Architectures of Colonialism Constructed Histories, Conflicting Memories

International Online Conference, 16 to 19 June 2021 BTU Cottbus-Senftenberg

18 June 2021 16:50 Whose Heritage?

Colonial-Era Architecture of the Colonized in Early 20th-Century Cameroon

Mark Dike DeLancey (DePaul University)

Architectural history in Africa during the colonial period has focused largely on works created by European colonizers, and only rarely on how Africans adapted or responded to these new forms. Increasing interest in recent years in colonial, and more recently post-colonial, architecture in Africa has led to the impression that 20th-century architecture on that continent is for the most part a European story. The Palace of King Njoya, constructed 1917–1922, provides an example of how enterprising rulers in the Cameroon Grassfields sought to engage with modernity through emulation of colonial models, while also introducing strategic variations to this architecture. According to myth, this palace was created to imitate the German governor’s palace after King Njoya visited it in 1907. Yet focusing on the emulation of European architecture has blinded architectural historians to the full range of references in this extraordinary work, which combines the colonial with local Bamum forms and others adopted from the Islamic polities to the north. The air of inauthenticity disqualified this work for serious scholarly consideration; only that which preceded the colonial, or which seemingly denied the colonial, was worthy of attention.

I wish to consider this palace explicitly as a politically astute and carefully considered response by King Njoya to the colonial situation. Drawing upon precolonial practices of royal innovation and competition, King Njoya’s palace inspired other rulers to create a host of similar palaces, leading to the conclusion that rulers were looking to each other as much as, or even more than, the colonial centre.

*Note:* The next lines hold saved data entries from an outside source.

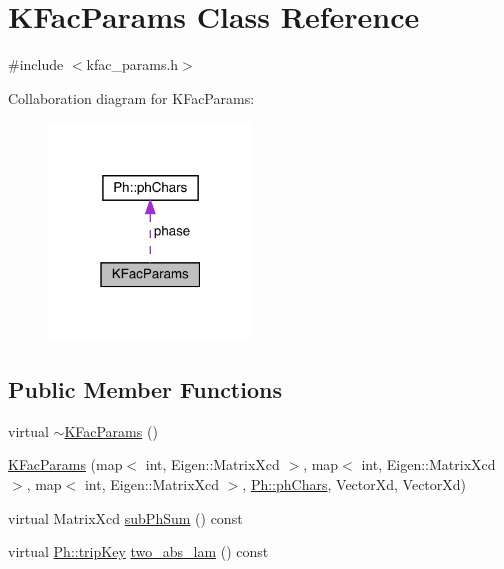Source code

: \hypertarget{classKFacParams}{}\section{K\+Fac\+Params Class Reference}
\label{classKFacParams}


{\ttfamily \#include $<$kfac\+\_\+params.\+h$>$}



Collaboration diagram for K\+Fac\+Params\+:
\nopagebreak
\begin{figure}[H]
\begin{center}
\leavevmode
\includegraphics[width=154pt]{dc/d62/classKFacParams__coll__graph}
\end{center}
\end{figure}
\subsection*{Public Member Functions}
\begin{DoxyCompactItemize}
\item 
virtual \mbox{\hyperlink{classKFacParams_a6fd85cbed3c5b08e892084759f12efbd}{$\sim$\+K\+Fac\+Params}} ()
\item 
\mbox{\hyperlink{classKFacParams_af8bd9e570a48e06e183f37a0dda441a4}{K\+Fac\+Params}} (map$<$ int, Eigen\+::\+Matrix\+Xcd $>$, map$<$ int, Eigen\+::\+Matrix\+Xcd $>$, map$<$ int, Eigen\+::\+Matrix\+Xcd $>$, \mbox{\hyperlink{structPh_1_1phChars}{Ph\+::ph\+Chars}}, Vector\+Xd, Vector\+Xd)
\item 
virtual Matrix\+Xcd \mbox{\hyperlink{classKFacParams_a0f22066b9390b3a28b78d9c679c71f90}{sub\+Ph\+Sum}} () const
\item 
virtual \mbox{\hyperlink{namespacePh_afdd5bf3d7b37625115089ea3048e0cbb}{Ph\+::trip\+Key}} \mbox{\hyperlink{classKFacParams_a023894ddf4ee41134ce512a2bd2a8075}{two\+\_\+abs\+\_\+lam}} () const
\end{DoxyCompactItemize}
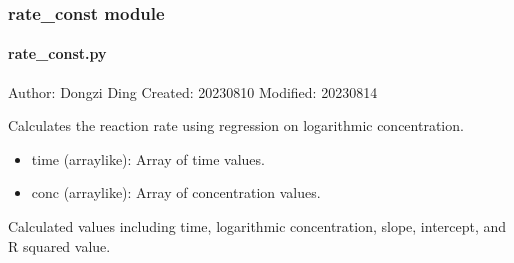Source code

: \documentclass[a4paper,10pt,english]{sphinxmanual}
\begin{document}
\subsubsection{rate\_const module}
\label{\detokenize{utils:module-src.utils.rate_const}}\label{\detokenize{utils:rate-const-module}}

\paragraph{rate\_const.py}
\label{\detokenize{utils:rate-const-py}}
\sphinxAtStartPar
Author: Dongzi Ding
Created: 2023\sphinxhyphen{}08\sphinxhyphen{}10
Modified: 2023\sphinxhyphen{}08\sphinxhyphen{}14

\begin{fulllineitems}
\label{\detokenize{utils:src.utils.rate_const.calculate_rate}}
\pysigstartsignatures
{}
\pysigstopsignatures
\sphinxAtStartPar
Calculates the reaction rate using regression on logarithmic concentration.
\begin{description}
\begin{itemize}
\item {} 
\sphinxAtStartPar
time (array\sphinxhyphen{}like): Array of time values.

\item {} 
\sphinxAtStartPar
conc (array\sphinxhyphen{}like): Array of concentration values.

\end{itemize}

\sphinxAtStartPar
Calculated values including time, logarithmic concentration, slope, intercept, and R squared value.

\end{description}

\end{fulllineitems}

\end{document}
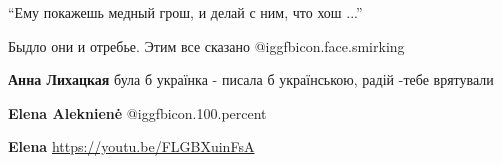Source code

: \begin{itemize}
\begin{itemize}
\enquote{Ему покажешь медный грош, и делай с ним, что хош ...}

Быдло они и отребье. Этим все сказано  @igg{fbicon.face.smirking} 

\textbf{Анна Лихацкая} була б українка - писала б українською, радій -тебе врятували

\textbf{Elena Aleknienė}  @igg{fbicon.100.percent} 

\textbf{Elena} \url{https://youtu.be/FLGBXuinFsA}

\end{itemize} %

\end{itemize} %
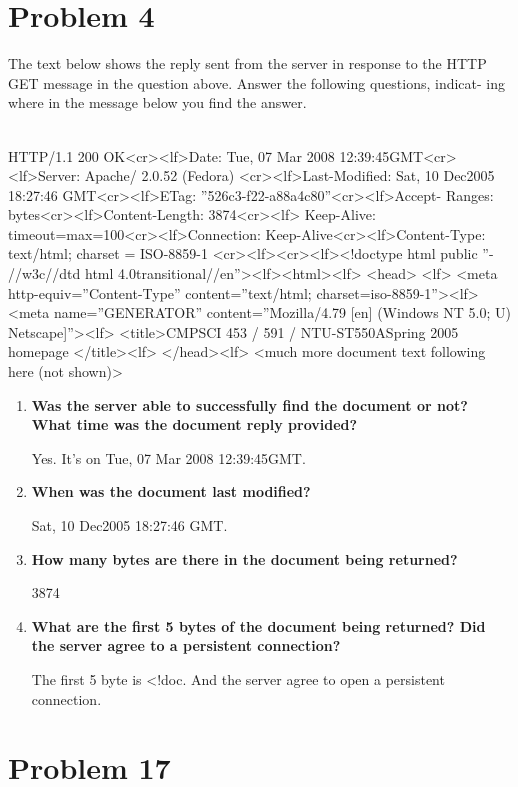 \documentclass[11pt]{article}
\newenvironment{qparts}{\begin{enumerate}[{(}a{)}]}{\end{enumerate}}
\begin{document}
\newpage
\section{Problem 4}

The text below shows the reply sent from the server in response to the HTTP GET message in the question above. Answer the following questions, indicat- ing where in the message below you find the answer.

~\\

HTTP/1.1 200 OK<cr><lf>Date: Tue, 07 Mar 2008 12:39:45GMT<cr><lf>Server: Apache/ 2.0.52 (Fedora) <cr><lf>Last-Modified: Sat, 10 Dec2005 18:27:46 GMT<cr><lf>ETag: ”526c3-f22-a88a4c80”<cr><lf>Accept- Ranges: bytes<cr><lf>Content-Length: 3874<cr><lf> Keep-Alive: timeout=max=100<cr><lf>Connection: Keep-Alive<cr><lf>Content-Type: text/html; charset = ISO-8859-1 <cr><lf><cr><lf><!doctype html public ”- //w3c//dtd html 4.0transitional//en”><lf><html><lf> <head> <lf> <meta http-equiv=”Content-Type” content=”text/html; charset=iso-8859-1”><lf> <meta name=”GENERATOR” content=”Mozilla/4.79 [en] (Windows NT 5.0; U) Netscape]”><lf> <title>CMPSCI 453 / 591 / NTU-ST550ASpring 2005 homepage </title><lf> </head><lf> <much more document text following here (not shown)>

\begin{qparts}
	\item \textbf{Was the server able to successfully find the document or not? What time was the document reply provided?
}

	Yes. It's on Tue, 07 Mar 2008 12:39:45GMT.
	
	\item \textbf{When was the document last modified?}
	
	Sat, 10 Dec2005 18:27:46 GMT.
	
	\item \textbf{How many bytes are there in the document being returned?}
	
	3874
	
	\item \textbf{What are the first 5 bytes of the document being returned? Did the server agree to a persistent connection?}

	The first 5 byte is <!doc. And the server agree to open a persistent connection.

\end{qparts}

\newpage
\section{Problem 17}
\end{document}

Ultimately, this paper aims to decentre the colonizer from the history of architectural construction and creativity in the Cameroon Grassfields during the colonial era.

Mark Dike DeLancey is Professor and Chair of History of Art and Architecture at DePaul University. He received his BA in combined studio art/art history from Oberlin College in 1996, and his PhD in History of Art and Architecture from Harvard University in 2004. His research is focused on palace architecture in Cameroon, and more recently on calligraphy, contemporary art, and manuscripts in Mauritania. He is the author of Conquest and Construction: Palace Architecture in Northern Cameroon (Brill, 2016), co-author of the last three editions of Historical Dictionary of the Republic of Cameroon (Rowman & Littlefield, 2019, 2010, 2000) and has published articles in the Journal of the Society of Architectural Historians, Cahiers d’études africaines, The Oxford Research Encyclopedia of African History, and Islamic Africa.